The Absolution of Swords - John French
Page 4
He limped on to the arch, before turning and looking back. Koleg stood where he had been before, face unreadable in the light of the cooling fire.
‘Are you coming?’ asked Cleander. After a second Koleg gave a nod and followed him.
IX
Gul turned his head, blinking at the sunlight. Blue sky curved in a dome above him. The chair beneath him was carved from driftwood. Slabs of smooth stone ran away from him until they met the sea. Waves lapped against the stone edge, sending spray into the air to cool the warm breeze. Beyond that, the sea was a wide band of deeper blue beneath the sky. He knew where he was, knew that if he looked behind him he would see the tower of Solar Truth rising from the land like a shard of broken glass. He also did not know how he could be there. It had been three decades since he had last been in this place, since he had left his home to follow his faith. He turned to look behind him.

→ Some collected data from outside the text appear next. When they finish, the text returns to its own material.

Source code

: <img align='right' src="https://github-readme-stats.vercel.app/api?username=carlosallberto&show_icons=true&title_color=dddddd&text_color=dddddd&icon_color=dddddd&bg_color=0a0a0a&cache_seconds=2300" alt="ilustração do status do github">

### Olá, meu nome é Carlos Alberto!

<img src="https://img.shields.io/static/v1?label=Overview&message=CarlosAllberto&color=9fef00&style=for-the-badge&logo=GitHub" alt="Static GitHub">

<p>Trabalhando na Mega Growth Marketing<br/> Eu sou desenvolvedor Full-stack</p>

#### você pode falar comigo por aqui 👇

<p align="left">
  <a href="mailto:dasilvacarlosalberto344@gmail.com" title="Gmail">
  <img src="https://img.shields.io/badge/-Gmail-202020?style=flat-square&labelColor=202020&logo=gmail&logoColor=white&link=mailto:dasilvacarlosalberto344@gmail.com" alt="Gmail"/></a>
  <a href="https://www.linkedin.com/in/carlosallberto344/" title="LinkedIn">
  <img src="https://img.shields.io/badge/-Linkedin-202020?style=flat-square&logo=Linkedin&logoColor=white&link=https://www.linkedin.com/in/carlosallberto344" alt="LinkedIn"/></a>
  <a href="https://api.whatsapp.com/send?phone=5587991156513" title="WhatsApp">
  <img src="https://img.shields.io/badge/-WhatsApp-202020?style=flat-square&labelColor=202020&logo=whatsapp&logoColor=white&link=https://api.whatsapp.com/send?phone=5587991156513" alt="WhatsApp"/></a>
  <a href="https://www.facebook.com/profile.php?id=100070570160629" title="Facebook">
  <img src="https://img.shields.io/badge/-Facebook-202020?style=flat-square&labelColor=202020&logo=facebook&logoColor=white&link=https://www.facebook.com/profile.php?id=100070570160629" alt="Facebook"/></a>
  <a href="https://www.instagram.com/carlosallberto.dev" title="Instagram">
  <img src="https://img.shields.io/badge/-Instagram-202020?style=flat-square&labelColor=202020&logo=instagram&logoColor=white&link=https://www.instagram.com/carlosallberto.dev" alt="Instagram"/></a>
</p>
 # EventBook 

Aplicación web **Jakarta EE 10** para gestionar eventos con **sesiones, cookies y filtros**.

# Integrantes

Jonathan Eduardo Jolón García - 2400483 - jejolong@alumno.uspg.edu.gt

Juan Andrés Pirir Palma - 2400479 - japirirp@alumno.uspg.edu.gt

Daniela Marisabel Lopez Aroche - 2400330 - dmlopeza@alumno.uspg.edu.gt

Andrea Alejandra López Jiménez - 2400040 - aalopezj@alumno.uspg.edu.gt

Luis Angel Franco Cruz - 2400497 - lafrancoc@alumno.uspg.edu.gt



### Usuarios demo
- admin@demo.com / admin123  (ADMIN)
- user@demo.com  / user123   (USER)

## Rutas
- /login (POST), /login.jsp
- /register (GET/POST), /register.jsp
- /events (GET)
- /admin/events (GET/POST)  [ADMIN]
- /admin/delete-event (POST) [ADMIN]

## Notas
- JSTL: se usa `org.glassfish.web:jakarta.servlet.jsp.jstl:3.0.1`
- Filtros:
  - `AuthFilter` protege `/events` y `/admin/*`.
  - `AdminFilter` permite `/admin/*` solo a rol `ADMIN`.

‘This is very pleasant,’ said a voice in front of him.
His head snapped around. A woman sat in front of him. At a glance she looked young. Red hair rose in the wind around a slim face. Her eyes were dark, her mouth tilted in a smirk. A silver carafe and two crystal goblets of amber wine sat on a stone table between them. He noticed that the goblet nearest the woman was almost empty, as though she had been drinking from it for a while. The green silk of her robe shimmered in the sunlight as she picked up the goblet and brought it to her lips.
‘Try it,’ she said. ‘It is worth it.’
Gul frowned. Memories of the chapel on Dominicus Prime pushed into his thoughts, the flash of gunfire, and the sound of screams rose, but they seemed distant, unconnected to him and unimportant.
He picked up the goblet and took a sip.
‘Where did you get this?’ he breathed. ‘They never let this vintage out of the arch-prior’s personal cellar.’
‘Oh, we have the means to get almost anything we like,’ said the woman. ‘But in this case I got it from you, Aristas.’ He looked up at the sound of his first name. The woman smiled, and gestured at the sea and sky around them. ‘Just like I got all of this from you.’
Gul stared at her.
‘Who–?’
‘You can call me Mylasa,’ she said before he could finish the question. ‘Do you like it? It was one of the few places in your head that you remember with happiness. Seemed like a good place for you to have this moment. Shame it could not be longer, really.’
‘What?’
‘I – or should I say we, because what is life but not being able to do anything without it being at someone else’s bidding – have just searched your mind, prior. I have stripped down all of the memories I could find, and where I needed your help, I have inflicted pain and nightmares on you until you told me – there I go again, of course I mean us – until you told us everything we needed to know.’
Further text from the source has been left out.